Old Courthouse

WASHINGTON COUNTY HISTORICAL SOCIETY     (Washington County, Utah)

OLD COUNTY COURTHOUSE

St. George, Utah

St. George was designated the seat of Washington County on Jan. 14, 1863. The courthouse was begun in 1866 and completed in 1876. The building has a full basement which originally served as a jail. The first floor served as offices for county government. The large room on the second floor was used as a schoolroom and the courtroom. Other interesting features include the 18-inch thick interior doors, the old chandeliers, original paintings of Zion National Park and the Grand Canyon, a security vault, the exterior cornice work, and the cupola. The cupola was designed for hangings, though none were ever performed there. The building is still in use, which is a testament of the skill and care used in its construction. Tours are available.


LOCATION

97 E. St. George Blvd.
St. George, UT 84770
(435)628-1650     (The St. George Chamber of Commerce, current building occupants)

Northwest corner of St. George Blvd. and 100 East.

37° 6' 36.7" North Latitude,   113° 34' 53.6" West Longitude
37.1101° North Latitude,   113.3816° West Longitude
2,770 feet (844 meters) MSL


HISTORY

The courthouse was begun in 1866.
It was built of sandstone bricks and mortar manufactured locally.
It was completed in 1876.

Unlike later buildings which used lava stone for foundations, sandstone bricks were used for both the foundation and upper walls. It was discovered that sandstone used underground in this area has a tendancy to erode.

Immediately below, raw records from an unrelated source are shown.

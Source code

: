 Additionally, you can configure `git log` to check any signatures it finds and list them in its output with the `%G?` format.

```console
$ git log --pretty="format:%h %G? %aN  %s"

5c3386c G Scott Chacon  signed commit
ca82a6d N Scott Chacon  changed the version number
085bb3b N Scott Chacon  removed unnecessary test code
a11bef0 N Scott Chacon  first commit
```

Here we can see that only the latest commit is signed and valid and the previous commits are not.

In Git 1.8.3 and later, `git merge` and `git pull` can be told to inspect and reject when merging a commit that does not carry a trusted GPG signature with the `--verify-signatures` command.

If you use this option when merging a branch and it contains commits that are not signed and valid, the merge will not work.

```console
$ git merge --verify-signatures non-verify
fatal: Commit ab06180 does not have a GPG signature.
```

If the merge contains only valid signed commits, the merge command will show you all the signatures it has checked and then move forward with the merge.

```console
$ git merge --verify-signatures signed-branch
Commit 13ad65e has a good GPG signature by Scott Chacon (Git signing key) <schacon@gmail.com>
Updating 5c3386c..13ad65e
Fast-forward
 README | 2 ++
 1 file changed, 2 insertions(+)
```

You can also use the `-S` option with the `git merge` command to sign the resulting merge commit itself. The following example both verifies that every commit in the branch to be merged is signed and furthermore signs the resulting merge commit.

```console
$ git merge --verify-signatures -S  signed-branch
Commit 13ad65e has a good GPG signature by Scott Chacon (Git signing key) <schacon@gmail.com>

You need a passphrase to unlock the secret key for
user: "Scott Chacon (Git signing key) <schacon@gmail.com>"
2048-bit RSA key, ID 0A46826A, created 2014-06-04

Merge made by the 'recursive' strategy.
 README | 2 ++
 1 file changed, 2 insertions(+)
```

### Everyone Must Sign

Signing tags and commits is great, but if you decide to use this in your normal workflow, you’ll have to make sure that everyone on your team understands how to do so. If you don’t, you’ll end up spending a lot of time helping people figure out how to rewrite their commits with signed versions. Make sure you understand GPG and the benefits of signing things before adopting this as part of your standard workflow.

Put on the National Register of Historic Places (#19700000634) on September 22, 1970.

The building currently houses the St. George Chamber of Commerce. The upper floor is used for lectures and other such meetings. The jail cells in the basement are used for storage.

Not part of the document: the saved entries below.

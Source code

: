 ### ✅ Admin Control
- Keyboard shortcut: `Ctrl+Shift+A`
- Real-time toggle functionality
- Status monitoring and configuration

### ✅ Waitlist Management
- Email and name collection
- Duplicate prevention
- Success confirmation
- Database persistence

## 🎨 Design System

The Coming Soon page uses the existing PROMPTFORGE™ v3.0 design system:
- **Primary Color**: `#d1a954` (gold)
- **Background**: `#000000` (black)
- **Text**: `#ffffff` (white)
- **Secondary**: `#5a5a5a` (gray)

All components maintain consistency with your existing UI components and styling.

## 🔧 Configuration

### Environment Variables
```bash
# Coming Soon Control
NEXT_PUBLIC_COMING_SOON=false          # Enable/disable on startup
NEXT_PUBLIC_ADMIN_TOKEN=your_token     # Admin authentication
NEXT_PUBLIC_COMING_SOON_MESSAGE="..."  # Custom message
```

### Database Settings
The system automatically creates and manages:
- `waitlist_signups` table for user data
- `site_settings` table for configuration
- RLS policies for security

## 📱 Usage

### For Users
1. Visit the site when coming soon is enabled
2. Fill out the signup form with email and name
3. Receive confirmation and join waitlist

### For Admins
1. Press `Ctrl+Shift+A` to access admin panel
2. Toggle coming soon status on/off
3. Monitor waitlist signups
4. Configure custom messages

Commentary by Mary Phoenix:
In 1861 Washington County's seat was in New Harmony but on January 14, 1863 the legislature unexpectedly moved the county seat to St. George.
In November, 1888, the court voted $500 for a basement to be built and the next year the county voters overwhelmingly voted for a one fourth of one percent tax raise to pay for a courthouse. This levy would raise about $10,000. Miles Romney, architect for the St. George Temple and Tabernacle, was engaged for the new three-story courthouse.
The original plans called for using limestone for the foundation. Only the first stones were in place when the builders learned that similar rocks used in building the Tabernacle were rapidly being eroded by the alkali in the soil. Hurriedly, the plans were changed and the basement was constructed of black volcanic rock, and the first story of red sandstone. Then another change was necessary. There simply were no stone cutters available because they were working full time on the Temple and Tabernacle. For generations the family of Samuel Adams had been English lime-burners. When members of this family, who were converts to the Mormon Church, showed up in a wagon train commanded by Daniel D. McArthur he persuaded them to come to Dixie. The entire upper portion of the building was constructed of their adobe with some trim of sandstone to give the outside of the building unity.
The courthouse was not completed until 1876. The rock-lined basement had three rooms designed to be used as a jail. One without windows was for the most dangerous criminals although there is no evidence that it was ever occupied. The first floor provided offices for all county departments and the third floor provided the court with both an adequate and impressive setting. In between sessions it was used as schoolroom for older students and a recreation hall for community events. Public pride inspired the poorly fed and housed people to donate to a cupola to be placed on top of the building and two small balconies to adorn the front of the building.
The plaster of paris decorations and the fine woodwork of Miles Romney still testify of the genius of some of the early settlers in Dixieland but the most inspiring of all is that three buildings of the size and grandeur of the Temple, the Tabernacle and the Courthouse were erected in a space of little more than ten years after mankind entered what was then a desolate valley.


PHOTOS

Old Washington County Courthouse
Old photo by Arthur F. Bruhn

Old Washington County Courthouse
May 1992 photo by Calvin Beale

Old Washington County Courthouse         Old Washington County Courthouse

WCHS photos:
WCHS-00542     Jon Bowcutt sketch of the Old Pioneer Courthouse
WCHS-00572     Jon Bowcutt watercolor painting of the Old Pioneer Courthouse
WCHS-00702     1st annual Pioneer Courthouse Invitational Art Exhibit poster
WCHS-00706     5th annual Pioneer Courthouse Invitational Art Exhibit poster
WCHS-00857     Postcard photo of the old courthouse with a cannon out in front
WCHS-01016     Postcard photo of the old courthouse

Other photos on the web:
An old photo of the old courthouse
1940 photo of the old courthouse
1989 photo of the front of the old courthouse
Modern photo of the front of the old courthouse
Modern photo of the old courthouse looking northeast
May 1992 photo of the old courthouse looking northeast
Modern photo of the front of the old courthouse
Monument to the Dixie pioneers located just east of the old courthouse
Photos from the National Register of Historic Places nomination form


REFERENCES

Andrew Karl Larson, "I Was Called to Dixie"
pp. 576-577

Old County Courthouse

Historical Buildings of Washington County (Volume 1), pp. 6-7.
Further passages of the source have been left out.